# Build ASP.NET apps with .NET Framework

Note

This article focuses on building .NET Framework projects with Azure Pipelines. For help with .NET Core projects, see .NET Core.

# Create your first pipeline

Are you new to Azure Pipelines? If so, then we recommend you try this section before moving on to other sections.

# Get the code

Fork this repo in GitHub:

https://github.com/Microsoft/devops-project-samples.git

The sample repo includes several different projects, and the sample application for this article is located in the following path:

https://github.com/Microsoft/devops-project-samples/tree/master/dotnet/aspnet/webapp/Application

Your azure-pipelines.yml file needs to run from within the dotnet/aspnet/webapp/Applicationfolder for the build to complete successfully.

The sample app is a Visual Studio solution that has two projects:

  • An ASP.NET Web Application project that targets .NET Framework 4.5
  • A Unit Test project

# Sign in to Azure Pipelines

Sign in to Azure Pipelines. After you sign in, your browser goes to https://dev.azure.com/my-organization-name and displays your Azure DevOps dashboard.

Within your selected organization, create a project. If you don't have any projects in your organization, you see a Create a project to get started screen. Otherwise, select the Create Project button in the upper-right corner of the dashboard.

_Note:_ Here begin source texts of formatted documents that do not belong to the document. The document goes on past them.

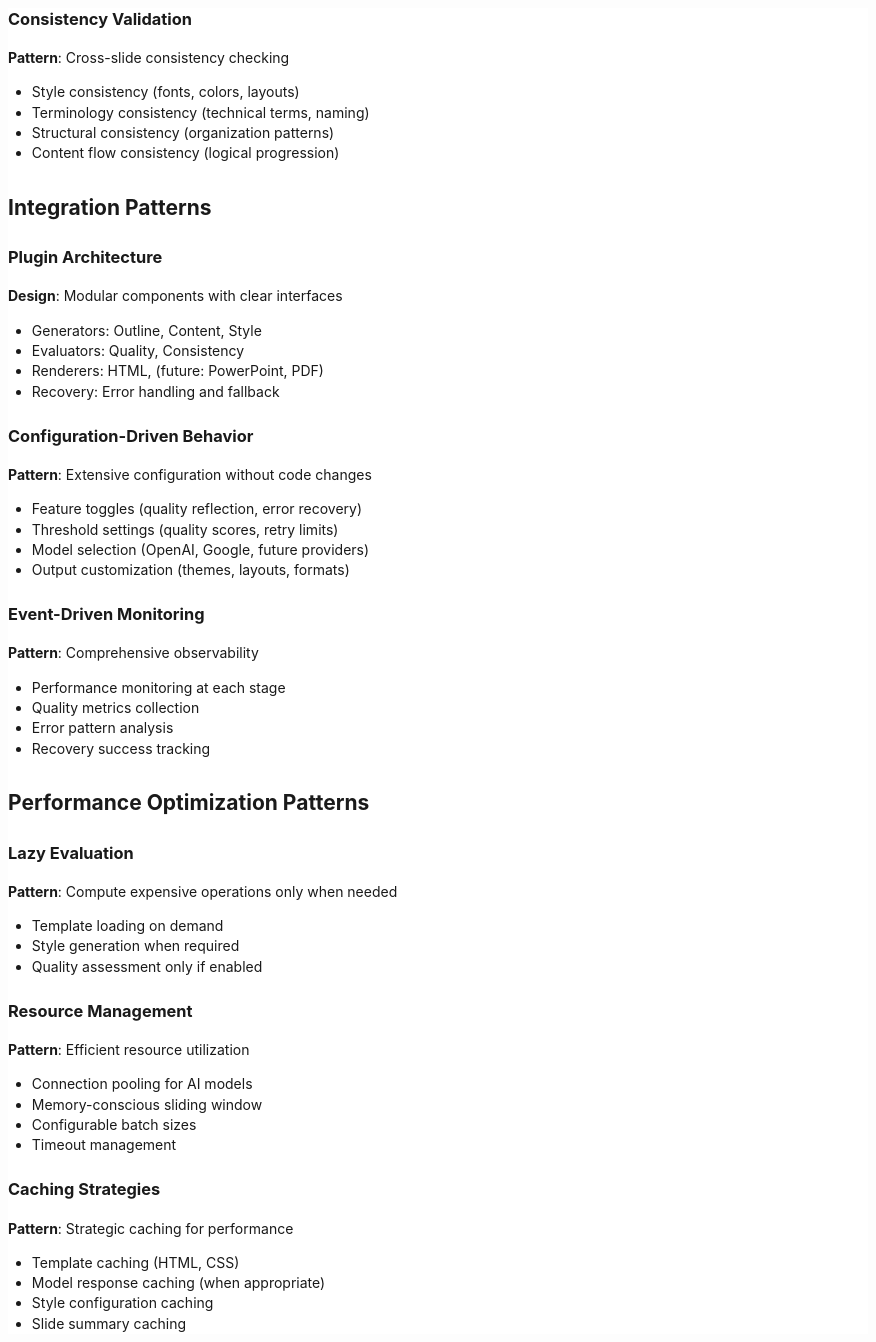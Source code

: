 ### Consistency Validation
**Pattern**: Cross-slide consistency checking
- Style consistency (fonts, colors, layouts)
- Terminology consistency (technical terms, naming)
- Structural consistency (organization patterns)
- Content flow consistency (logical progression)

## Integration Patterns

### Plugin Architecture
**Design**: Modular components with clear interfaces
- Generators: Outline, Content, Style
- Evaluators: Quality, Consistency
- Renderers: HTML, (future: PowerPoint, PDF)
- Recovery: Error handling and fallback

### Configuration-Driven Behavior
**Pattern**: Extensive configuration without code changes
- Feature toggles (quality reflection, error recovery)
- Threshold settings (quality scores, retry limits)
- Model selection (OpenAI, Google, future providers)
- Output customization (themes, layouts, formats)

### Event-Driven Monitoring
**Pattern**: Comprehensive observability
- Performance monitoring at each stage
- Quality metrics collection
- Error pattern analysis
- Recovery success tracking

## Performance Optimization Patterns

### Lazy Evaluation
**Pattern**: Compute expensive operations only when needed
- Template loading on demand
- Style generation when required
- Quality assessment only if enabled

### Resource Management
**Pattern**: Efficient resource utilization
- Connection pooling for AI models
- Memory-conscious sliding window
- Configurable batch sizes
- Timeout management

### Caching Strategies
**Pattern**: Strategic caching for performance
- Template caching (HTML, CSS)
- Model response caching (when appropriate)
- Style configuration caching
- Slide summary caching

  • After you have the sample code in your own repository, create a pipeline using the instructions in Create your first pipeline and select the ASP.NET template. This automatically adds the tasks required to build the code in the sample repository.
  • Save the pipeline and queue a build to see it in action.

# Build environment

You can use Azure Pipelines to build your .NET Framework projects without needing to set up any infrastructure of your own. The Microsoft-hosted agents in Azure Pipelines have several released versions of Visual Studio pre-installed to help you build your projects.

  • Use windows-2019 for Windows Server 2019 with Visual Studio 2019
  • Use vs2017-win2016 for Windows Server 2016 with Visual Studio 2017

You can also use a self-hosted agent to run your builds. This is particularly helpful if you have a large repository and you want to avoid downloading the source code to a fresh machine for every build.